Another problem with the mooted changes is the fact that the Bill inter alia stipulates that a victim may be ordered to undergo treatment at a public health establishment (very possibly the one where the initial malpractice was perpetrated), alternatively that where treatment at a private institution is required, the State’s liability will in any event be limited to those costs which would have been incurred had the treatment been given at a public health establishment. “The nett effect therefore is the same and it is indeed highly likely that victims will face this untenable situation,” says Haslam.
Haslam says a further problem is that restricting a Court’s discretion regarding the imposition of periodic payments is unsupportable and that while one can comment at length on this in terms of comparative international legal systems, generally speaking, other systems typically provide that whilst a Judge must at least consider whether periodic payments are appropriate, it remains within his / her discretion to decide whether they should in fact be ordered. “This particular Bill inhibits this discretion to a greater degree in that it provides that in certain circumstances a Judge must order periodic payments.”
The Bill’s intended retrospective application is neither justifiable nor reasonable and Haslam says probably unconstitutional.
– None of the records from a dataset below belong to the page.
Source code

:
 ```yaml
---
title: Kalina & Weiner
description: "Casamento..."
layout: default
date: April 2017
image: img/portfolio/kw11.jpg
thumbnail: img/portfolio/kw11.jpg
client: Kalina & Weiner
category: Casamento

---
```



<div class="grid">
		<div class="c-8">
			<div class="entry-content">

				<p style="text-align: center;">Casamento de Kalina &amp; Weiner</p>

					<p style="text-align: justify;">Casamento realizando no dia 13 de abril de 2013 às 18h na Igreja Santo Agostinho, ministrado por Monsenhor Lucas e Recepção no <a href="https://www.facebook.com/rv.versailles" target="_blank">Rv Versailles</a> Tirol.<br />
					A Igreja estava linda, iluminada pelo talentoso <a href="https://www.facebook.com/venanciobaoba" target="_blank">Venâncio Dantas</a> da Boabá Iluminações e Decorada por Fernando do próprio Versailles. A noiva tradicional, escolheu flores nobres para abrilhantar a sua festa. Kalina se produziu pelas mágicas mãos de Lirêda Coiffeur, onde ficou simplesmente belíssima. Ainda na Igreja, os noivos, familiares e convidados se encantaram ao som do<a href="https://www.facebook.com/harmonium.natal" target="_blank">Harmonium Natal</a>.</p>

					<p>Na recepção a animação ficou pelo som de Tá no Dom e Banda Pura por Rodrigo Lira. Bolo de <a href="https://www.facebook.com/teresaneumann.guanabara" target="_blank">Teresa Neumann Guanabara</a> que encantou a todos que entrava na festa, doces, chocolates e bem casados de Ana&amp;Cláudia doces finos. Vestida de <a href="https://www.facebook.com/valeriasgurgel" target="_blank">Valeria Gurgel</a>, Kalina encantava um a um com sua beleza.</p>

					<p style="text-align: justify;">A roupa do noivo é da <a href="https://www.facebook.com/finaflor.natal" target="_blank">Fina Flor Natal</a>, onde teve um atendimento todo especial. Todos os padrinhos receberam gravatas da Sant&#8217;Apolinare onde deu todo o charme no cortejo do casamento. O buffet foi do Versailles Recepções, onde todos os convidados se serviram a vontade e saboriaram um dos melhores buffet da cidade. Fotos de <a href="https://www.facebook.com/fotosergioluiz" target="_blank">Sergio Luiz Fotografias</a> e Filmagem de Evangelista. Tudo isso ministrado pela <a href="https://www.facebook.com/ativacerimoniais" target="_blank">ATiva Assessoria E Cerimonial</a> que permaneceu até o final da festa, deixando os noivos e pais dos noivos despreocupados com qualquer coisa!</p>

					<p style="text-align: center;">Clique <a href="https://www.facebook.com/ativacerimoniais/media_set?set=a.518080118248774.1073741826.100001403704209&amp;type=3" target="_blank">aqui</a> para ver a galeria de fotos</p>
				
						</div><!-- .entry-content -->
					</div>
Curiously, she says that the Bill specifically provides that where a claim relating to alleged State-perpetrated medical malpractice “has not been instituted or concluded” prior to the Bill coming into operation, it shall henceforth be dealt with in terms of the Bill.
This is hugely significant. “In other words, you as a victim may have been involved in lengthy litigation over several years, on the basis of legitimate legal advice which you have received relating to the legal position as it currently stands, only to have the rug pulled out from under you as you are at the doors of Court,” she says. “This flies in the face of the general presumption against the retrospective application of a statute and is certainly vulnerable to constitutional attack.”
Haslam stresses that any and all bodies and civil rights organisations concerned with the protection and advancement of the rights of persons with disability (or other life-changing injuries) should make their voices heard regarding this Bill which, if passed, is likely to have a profound impact on current and future victims of medical malpractice.
She says this is especially important considering the fact that the Bill seems to be on a fast track presently – the public were afforded only until 19 October 2018 to comment on it (which deadline has already therefore passed) and as early as Wednesday, 31 October 2018 parliamentary hearings have been scheduled to take place to allow those handful of persons / organisations who managed to submit comments in time, to present orally to the Portfolio Committee.